Very quickly, I had the overall shape of the book. Those that I was rejecting got some feedback about why and - contrary to my own fears - took the decision graciously and professionally. Then I settled down to start the actual editorial.
The first story I accepted was the first story in the collection. It was the only real choice for the slot, being a cracking and very Iris tale that managed to set up both the premise and the village at the same time. It was written by someone I usually interacted with as my editor: Jay Eales.
I waited to hear back from Jay before I contacted any of the other writers I’d chosen, so that I could let the others know that a robot Tom Jones was available to use in their stories if they thought it would fit. As everyone had only submitted pitches - not finished stories - I wanted to feed them their plot points before they started writing. For the most part, that just meant telling people about Tom and letting them know what had just happened in Samhain when their story started. Some got more: Juliet Kemp got one of the major plot points to include in her story, which rather surprised me as I’d assumed that what I wanted to happen was so specific I’d have to write that story myself.

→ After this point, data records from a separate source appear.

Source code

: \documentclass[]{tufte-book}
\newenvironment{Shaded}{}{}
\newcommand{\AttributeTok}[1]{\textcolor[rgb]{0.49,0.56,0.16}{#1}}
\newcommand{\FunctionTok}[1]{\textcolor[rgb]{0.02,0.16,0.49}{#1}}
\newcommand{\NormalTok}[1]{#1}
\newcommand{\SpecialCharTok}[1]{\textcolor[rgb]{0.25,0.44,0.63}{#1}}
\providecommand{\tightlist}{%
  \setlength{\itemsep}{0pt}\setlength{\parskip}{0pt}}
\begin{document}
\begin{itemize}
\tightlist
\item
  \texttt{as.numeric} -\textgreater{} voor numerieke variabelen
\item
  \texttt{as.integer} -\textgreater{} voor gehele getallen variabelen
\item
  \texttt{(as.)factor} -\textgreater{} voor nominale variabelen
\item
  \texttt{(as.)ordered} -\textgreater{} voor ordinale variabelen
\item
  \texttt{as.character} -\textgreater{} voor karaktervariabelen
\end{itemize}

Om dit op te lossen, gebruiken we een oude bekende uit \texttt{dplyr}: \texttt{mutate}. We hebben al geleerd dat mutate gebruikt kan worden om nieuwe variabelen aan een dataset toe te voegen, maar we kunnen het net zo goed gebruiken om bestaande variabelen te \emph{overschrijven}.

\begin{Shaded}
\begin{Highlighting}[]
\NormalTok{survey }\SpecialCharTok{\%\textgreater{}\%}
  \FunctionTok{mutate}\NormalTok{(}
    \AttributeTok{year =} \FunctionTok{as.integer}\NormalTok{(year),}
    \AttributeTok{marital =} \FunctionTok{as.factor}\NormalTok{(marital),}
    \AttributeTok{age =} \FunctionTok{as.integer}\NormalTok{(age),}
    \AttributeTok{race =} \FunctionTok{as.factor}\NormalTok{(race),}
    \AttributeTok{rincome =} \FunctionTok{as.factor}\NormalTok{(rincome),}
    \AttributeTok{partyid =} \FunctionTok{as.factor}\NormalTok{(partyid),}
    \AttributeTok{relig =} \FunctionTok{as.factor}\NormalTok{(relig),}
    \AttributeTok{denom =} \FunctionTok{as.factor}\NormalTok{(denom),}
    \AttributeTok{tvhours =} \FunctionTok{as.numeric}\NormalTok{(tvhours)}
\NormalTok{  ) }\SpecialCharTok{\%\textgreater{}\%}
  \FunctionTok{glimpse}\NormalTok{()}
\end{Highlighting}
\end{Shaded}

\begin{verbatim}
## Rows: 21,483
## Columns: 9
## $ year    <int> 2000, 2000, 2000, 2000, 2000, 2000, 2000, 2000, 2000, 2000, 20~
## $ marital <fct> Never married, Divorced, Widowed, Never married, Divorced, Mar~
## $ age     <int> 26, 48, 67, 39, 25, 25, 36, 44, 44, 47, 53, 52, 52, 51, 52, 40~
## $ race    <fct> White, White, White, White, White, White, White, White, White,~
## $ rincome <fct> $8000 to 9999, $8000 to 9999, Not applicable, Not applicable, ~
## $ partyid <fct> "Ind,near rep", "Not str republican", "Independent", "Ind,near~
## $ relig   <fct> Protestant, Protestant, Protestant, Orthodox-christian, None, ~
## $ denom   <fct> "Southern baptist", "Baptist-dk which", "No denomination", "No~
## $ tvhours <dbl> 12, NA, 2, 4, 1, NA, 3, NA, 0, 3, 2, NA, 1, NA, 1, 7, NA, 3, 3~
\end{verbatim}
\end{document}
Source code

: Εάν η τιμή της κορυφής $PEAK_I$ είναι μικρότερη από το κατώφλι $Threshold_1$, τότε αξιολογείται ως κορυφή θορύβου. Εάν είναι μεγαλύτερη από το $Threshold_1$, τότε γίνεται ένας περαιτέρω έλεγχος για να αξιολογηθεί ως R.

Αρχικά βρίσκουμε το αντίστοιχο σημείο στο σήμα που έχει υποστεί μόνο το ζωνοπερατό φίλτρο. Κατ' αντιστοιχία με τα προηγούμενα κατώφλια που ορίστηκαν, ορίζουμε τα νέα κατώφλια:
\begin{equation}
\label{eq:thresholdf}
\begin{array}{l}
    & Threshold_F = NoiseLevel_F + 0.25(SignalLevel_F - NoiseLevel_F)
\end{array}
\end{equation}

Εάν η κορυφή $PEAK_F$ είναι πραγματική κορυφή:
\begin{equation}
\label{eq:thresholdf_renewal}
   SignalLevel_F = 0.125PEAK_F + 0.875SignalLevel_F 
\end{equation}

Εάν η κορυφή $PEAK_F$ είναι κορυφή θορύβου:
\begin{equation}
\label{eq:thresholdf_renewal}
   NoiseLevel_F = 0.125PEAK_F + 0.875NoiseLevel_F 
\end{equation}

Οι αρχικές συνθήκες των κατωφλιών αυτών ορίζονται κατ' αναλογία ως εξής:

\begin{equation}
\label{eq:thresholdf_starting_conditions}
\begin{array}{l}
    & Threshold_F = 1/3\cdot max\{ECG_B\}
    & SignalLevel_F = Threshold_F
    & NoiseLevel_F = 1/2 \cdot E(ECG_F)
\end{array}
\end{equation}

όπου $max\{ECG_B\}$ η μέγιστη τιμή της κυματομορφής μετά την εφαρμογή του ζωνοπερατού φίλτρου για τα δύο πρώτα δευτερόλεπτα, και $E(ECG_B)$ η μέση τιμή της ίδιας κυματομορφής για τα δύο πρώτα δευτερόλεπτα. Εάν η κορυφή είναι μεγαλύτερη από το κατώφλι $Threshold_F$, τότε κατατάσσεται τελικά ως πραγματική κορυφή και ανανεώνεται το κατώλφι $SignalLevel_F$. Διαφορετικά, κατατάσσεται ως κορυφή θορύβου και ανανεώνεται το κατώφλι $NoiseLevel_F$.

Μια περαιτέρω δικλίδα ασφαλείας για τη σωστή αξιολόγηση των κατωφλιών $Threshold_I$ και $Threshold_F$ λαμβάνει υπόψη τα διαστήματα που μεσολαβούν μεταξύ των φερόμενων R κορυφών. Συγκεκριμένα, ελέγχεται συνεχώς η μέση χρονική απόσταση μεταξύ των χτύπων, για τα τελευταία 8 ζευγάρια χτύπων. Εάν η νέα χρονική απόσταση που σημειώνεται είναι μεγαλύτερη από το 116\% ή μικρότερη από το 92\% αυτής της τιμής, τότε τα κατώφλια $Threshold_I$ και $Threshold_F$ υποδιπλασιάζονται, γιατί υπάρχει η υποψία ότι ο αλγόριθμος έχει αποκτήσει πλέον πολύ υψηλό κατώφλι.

When I read Juliet’s pitch, not only did it dovetail nicely with Kara Dennison’s story but I could see my plot point would slide in neatly without disturbing what she wanted to write at all. That was the point when I decided I would do my best to build the meta-story out of what I already had, rather than ask the writers to amend what they were doing to crowbar it in. The Weevil from the Dawn of Time was jettisoned, and instead one of the characters from another story got elevated to antagonist. The idea of having Iris experience the collection out of chronological order also fell back a little: it’s still there, but not as highlighted as I’d intended to have it. The stories would have needed too much fiddling to get it to work.
With everyone briefed, I set them a deadline that would leave me enough time to step in if I needed to, and went off to enjoy Christmas. The writers weren’t so lucky.
The stories started to come in, and it was time to find out what kind of an editor I was.
Where I could, I tried not to stick my oar in too much. I had several writers who knew more about what they were doing than I did, and on the whole the stories worked so well all I’d be doing was making them more like I’d written them. I don’t know if maybe some of the writers expected a little more feedback though: it can be disconcerting as a writer to have someone tell you your story is perfect and doesn’t need anything doing to it. But in some cases, the stories were perfect and didn’t need anything doing to them.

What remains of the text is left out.